Intentó recobrar la normalidad. Luego citó:
—«El futuro está oculto detrás de hombres que lo hacen».
—¿Qué significa eso, papá?
—Que vuestro futuro depende de lo que hagáis. Puede brillar con esplendor o ser una sombra. —Se tomó un tiempo antes de seguir—. Mirad, en el Albergue de ahí abajo volveréis a pasar las vacaciones y otros periodos. Solos, como las otras veces, sin padres, hermanados con otros chicos y conviviendo como soldados. Se os está brindando la oportunidad de que adquiráis las enseñanzas que os habiliten para enfrentaros con hombría de bien a la vida cuando seáis adultos. Respirando este aire puro, caminando por senderos silvestres para conseguir el temple de los grandes hombres. Como Diego de Ordaz.
—¿Quién es ése?
—Un conquistador; uno de esos que eliminaron la palabra imposible en su deambular por la América del siglo XVI.
—Nos hablaste de Pizarro y Cortés y otros, nunca de ese hombre.
—¡Hay tantos…! La lista es interminable. Cortés y Pizarro están en la cumbre de las hazañas de la conquista americana. Pero fueron muchos los anónimos y secundarios que con grandes sufrimientos hicieron posible que sus generales obtuvieran la gloria. Porque «el hombre a quien el dolor nunca educó, siempre será un niño».

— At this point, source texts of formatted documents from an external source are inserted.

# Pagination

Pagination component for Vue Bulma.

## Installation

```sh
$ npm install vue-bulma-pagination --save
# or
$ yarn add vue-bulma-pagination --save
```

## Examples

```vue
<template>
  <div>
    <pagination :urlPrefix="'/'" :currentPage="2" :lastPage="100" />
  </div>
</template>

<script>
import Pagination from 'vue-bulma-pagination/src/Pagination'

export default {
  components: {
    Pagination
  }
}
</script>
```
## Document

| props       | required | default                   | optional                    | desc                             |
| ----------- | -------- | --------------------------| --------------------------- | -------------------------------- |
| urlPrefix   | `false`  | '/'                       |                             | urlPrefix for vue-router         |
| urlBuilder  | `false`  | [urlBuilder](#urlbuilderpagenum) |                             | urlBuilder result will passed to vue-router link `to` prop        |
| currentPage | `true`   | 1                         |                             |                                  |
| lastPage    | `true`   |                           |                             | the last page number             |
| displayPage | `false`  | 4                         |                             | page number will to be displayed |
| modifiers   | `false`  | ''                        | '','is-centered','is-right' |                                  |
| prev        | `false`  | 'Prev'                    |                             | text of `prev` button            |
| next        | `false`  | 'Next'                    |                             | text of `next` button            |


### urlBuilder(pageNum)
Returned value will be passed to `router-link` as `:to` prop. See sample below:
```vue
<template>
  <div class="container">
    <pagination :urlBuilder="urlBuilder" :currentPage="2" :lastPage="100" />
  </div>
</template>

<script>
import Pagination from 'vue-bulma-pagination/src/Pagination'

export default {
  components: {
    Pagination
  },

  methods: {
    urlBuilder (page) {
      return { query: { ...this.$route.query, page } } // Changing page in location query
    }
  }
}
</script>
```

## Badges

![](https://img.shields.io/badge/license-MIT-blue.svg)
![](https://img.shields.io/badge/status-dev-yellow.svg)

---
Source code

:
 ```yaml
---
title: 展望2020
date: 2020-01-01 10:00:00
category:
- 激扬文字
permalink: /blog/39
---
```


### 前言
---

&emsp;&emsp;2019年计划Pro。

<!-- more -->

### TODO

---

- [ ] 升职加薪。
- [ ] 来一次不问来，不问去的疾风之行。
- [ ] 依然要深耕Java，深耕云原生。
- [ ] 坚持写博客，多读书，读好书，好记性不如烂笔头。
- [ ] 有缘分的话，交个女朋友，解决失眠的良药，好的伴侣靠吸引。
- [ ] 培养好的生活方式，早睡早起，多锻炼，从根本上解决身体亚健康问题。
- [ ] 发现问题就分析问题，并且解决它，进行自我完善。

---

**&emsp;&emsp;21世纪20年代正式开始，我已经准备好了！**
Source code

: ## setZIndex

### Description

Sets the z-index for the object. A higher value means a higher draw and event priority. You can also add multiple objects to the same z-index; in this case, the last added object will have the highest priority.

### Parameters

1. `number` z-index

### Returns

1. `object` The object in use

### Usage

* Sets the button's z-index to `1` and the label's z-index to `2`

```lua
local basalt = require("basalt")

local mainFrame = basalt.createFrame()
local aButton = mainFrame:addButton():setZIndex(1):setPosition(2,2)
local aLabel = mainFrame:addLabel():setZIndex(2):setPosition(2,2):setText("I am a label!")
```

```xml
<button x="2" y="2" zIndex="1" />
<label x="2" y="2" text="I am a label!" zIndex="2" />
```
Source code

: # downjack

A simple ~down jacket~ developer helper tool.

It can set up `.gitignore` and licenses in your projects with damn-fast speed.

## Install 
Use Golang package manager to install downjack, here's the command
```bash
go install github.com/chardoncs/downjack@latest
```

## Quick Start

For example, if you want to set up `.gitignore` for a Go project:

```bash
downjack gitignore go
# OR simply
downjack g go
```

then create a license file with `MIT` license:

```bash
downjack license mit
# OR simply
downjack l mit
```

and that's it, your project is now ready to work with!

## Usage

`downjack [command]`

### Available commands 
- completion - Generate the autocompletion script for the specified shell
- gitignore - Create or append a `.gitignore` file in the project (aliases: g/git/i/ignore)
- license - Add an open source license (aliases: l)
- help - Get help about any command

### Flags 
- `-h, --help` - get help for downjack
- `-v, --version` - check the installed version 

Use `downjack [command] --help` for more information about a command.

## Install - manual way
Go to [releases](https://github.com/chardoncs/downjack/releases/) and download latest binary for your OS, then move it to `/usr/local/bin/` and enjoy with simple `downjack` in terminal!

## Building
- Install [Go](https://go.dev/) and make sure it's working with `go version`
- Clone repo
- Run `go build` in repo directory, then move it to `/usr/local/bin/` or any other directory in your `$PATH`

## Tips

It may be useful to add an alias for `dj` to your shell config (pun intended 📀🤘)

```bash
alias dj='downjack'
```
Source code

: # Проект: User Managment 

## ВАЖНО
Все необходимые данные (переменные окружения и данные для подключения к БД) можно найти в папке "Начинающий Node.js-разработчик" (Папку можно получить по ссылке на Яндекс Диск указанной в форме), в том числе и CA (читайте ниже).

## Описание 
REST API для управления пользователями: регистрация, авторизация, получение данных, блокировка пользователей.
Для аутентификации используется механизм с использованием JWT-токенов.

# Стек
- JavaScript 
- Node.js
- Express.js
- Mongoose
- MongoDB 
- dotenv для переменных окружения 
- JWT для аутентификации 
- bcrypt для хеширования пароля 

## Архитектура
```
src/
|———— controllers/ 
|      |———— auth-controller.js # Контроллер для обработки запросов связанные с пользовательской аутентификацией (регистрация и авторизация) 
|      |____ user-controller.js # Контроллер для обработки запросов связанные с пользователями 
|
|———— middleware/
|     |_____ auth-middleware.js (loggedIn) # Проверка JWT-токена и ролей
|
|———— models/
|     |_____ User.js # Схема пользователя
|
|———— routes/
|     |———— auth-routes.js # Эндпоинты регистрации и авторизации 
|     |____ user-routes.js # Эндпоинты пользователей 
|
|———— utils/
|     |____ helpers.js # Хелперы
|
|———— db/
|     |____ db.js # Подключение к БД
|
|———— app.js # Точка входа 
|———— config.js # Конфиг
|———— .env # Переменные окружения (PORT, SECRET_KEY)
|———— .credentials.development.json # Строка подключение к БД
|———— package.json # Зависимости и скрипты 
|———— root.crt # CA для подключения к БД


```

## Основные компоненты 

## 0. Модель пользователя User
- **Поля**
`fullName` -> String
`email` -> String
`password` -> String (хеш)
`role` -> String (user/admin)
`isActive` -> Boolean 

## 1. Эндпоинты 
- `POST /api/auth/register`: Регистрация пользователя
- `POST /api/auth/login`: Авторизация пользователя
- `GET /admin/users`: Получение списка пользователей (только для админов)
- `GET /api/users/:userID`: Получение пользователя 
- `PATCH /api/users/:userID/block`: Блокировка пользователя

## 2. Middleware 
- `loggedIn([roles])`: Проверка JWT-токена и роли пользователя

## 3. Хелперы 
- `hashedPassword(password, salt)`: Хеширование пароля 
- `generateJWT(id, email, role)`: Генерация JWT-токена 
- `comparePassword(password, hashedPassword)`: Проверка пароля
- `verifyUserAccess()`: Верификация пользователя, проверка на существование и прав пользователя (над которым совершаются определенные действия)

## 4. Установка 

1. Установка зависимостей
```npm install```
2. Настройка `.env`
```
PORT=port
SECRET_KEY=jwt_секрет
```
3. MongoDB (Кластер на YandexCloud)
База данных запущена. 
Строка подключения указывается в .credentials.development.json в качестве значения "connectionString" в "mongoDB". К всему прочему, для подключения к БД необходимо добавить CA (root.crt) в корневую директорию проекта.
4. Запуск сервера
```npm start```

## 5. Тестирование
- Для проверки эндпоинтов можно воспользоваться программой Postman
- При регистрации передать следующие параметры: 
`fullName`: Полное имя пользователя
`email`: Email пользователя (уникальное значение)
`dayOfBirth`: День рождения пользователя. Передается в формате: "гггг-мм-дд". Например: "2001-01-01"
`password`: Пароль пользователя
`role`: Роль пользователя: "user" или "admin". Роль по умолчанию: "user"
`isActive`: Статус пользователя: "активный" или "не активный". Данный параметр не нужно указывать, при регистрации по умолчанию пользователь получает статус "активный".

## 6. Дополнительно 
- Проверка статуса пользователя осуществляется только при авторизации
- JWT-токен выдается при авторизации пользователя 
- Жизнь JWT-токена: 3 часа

—¿Qué hizo ese Diego de Ordaz?
—Era uno de los capitanes de Cortés, un soldado; quizá, para ser más exacto, un guerrero. No es muy conocido pues sólo se le recuerda por una hazaña, y no de armas precisamente. Una sola, pero que ningún occidental volvió a repetir hasta cuatrocientos años después. Y esa única hazaña permitió la toma de Tenochtitlán, la capital de los aztecas; es decir, la conquista de Méjico.
—Cuéntalo, papá.
—En otro momento. Vayamos ahora con los demás.
Tomaron el camino hacia abajo. Y en ese momento él pensó en otros niños a quienes se les negaba el futuro que él quería para sus hijos. Los niños rojos, perdidos, pocos de los cuales saldrían adelante. Su intención personal era integrar a los que pudiera en esa tarea inmensa de reconstruir España, lo que venía haciendo en los veranos pagando de su bolsillo el costo de uniforme y gastos a algún chaval. Pero sabía que era como intentar peinar el agua. La niñez roja, en su conjunto, era una esperanza abandonada. Como esos niños desaparecidos junto a Andrés. ¿Qué habría sido de él? El desafío que hiciera al subsecretario quedó en simple baladronada. Había fracasado, como la Político-Social. Sus hombres seguían investigando en el centro de trabajo y en el entorno de su actividad. Una célula comunista había caído, pero su amigo no volvió. Seguro que habría otras células secretas más, siempre existirían, dadas las características del Régimen. Pero sin cuerpos ni pistas fiables todo seguía en la más tremenda oscuridad. En su casa buscaron y echaron en falta la cartera que siempre llevaba consigo. ¿Dónde estaría esa cartera y qué contendría? ¿Estaría: ahí la clave?